All this having been said, here’s a scatterplot of (uncorrected) g*h2 against N. It appears that h2 increases slightly when sample size increases. The same cannot be said for c2 and e2. Anyway, this is most likely due to the two smallest samples which exhibit negative Jensen effects on h2. These two exceptions left, we see that g*h2 values are generally larger than 0.400. Weighting the correlation (scatterplot) by subtest numbers means that we give more weight (i.e., importance) to the studies having more subtests.

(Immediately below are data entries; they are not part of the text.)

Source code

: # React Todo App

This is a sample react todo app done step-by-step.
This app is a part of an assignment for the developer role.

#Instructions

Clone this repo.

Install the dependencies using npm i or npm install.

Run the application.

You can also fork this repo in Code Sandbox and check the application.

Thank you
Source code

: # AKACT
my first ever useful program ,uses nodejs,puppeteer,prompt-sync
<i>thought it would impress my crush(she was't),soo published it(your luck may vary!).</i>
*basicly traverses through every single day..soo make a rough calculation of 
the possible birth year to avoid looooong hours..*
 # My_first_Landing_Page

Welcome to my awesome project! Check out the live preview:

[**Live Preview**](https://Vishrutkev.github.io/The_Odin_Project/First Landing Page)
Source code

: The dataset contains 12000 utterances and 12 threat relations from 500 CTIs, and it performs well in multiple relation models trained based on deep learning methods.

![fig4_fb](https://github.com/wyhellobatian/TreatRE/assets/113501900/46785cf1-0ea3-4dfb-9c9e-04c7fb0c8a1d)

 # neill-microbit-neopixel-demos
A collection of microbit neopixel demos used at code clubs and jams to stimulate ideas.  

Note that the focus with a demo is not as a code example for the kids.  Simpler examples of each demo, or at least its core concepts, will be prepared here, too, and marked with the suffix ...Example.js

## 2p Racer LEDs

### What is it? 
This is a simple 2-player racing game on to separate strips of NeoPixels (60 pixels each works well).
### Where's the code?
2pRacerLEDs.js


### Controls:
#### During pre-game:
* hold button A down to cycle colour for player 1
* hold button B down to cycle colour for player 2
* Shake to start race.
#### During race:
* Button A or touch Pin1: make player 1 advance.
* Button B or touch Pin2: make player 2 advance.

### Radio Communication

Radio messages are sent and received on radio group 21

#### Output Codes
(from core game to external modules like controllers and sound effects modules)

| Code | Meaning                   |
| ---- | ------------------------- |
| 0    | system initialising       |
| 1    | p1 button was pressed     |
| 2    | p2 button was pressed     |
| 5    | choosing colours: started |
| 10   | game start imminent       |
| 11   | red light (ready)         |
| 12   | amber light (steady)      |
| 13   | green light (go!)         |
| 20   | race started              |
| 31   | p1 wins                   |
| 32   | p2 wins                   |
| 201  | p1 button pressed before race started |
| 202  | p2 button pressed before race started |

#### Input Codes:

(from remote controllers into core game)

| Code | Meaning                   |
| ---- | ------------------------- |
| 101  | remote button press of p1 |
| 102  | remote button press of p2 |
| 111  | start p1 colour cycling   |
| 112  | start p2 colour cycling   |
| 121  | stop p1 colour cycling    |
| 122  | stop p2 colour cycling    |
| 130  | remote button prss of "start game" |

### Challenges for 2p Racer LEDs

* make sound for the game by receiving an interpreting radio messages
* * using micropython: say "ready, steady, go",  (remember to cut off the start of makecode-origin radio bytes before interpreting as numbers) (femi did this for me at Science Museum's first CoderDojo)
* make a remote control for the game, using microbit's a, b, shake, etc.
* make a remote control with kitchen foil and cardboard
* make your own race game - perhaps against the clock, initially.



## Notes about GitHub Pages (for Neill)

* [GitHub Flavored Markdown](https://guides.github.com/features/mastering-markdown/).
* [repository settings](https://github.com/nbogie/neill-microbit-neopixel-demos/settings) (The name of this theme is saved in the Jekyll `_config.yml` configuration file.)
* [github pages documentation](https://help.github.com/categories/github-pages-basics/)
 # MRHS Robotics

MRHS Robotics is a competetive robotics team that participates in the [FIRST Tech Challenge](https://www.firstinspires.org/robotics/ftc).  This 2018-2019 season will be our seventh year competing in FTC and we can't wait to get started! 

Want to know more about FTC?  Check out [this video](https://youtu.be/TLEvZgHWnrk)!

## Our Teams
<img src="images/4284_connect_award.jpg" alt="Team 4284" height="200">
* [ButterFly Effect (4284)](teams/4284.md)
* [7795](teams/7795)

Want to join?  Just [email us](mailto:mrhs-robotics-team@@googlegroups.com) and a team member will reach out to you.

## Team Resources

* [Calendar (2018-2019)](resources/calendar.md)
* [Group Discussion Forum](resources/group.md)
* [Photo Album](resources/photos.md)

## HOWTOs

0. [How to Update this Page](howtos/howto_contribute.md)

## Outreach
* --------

Next, I show below the results for meta-analytical correlations. The first table shows the unweighted values, so that N column displays the real number of data points or correlations. The second table has been weighted by sample size (each data point multiplied by its respective sample size). I haven’t corrected for sampling error, using Harmonic N formula although I computed it (see EXCEL) but in any case whether using sample size as such or harmonic N hasn’t changed the weighted meta-analytic correlations.
Some correlations could be higher than 1, but te Nijenhuis explained that this situation is not uncommon when applying all these artefact corrections. In such cases, correlations larger than 1 must be interpreted as to say that the ‘true’ correlation is perfect; that is, 1.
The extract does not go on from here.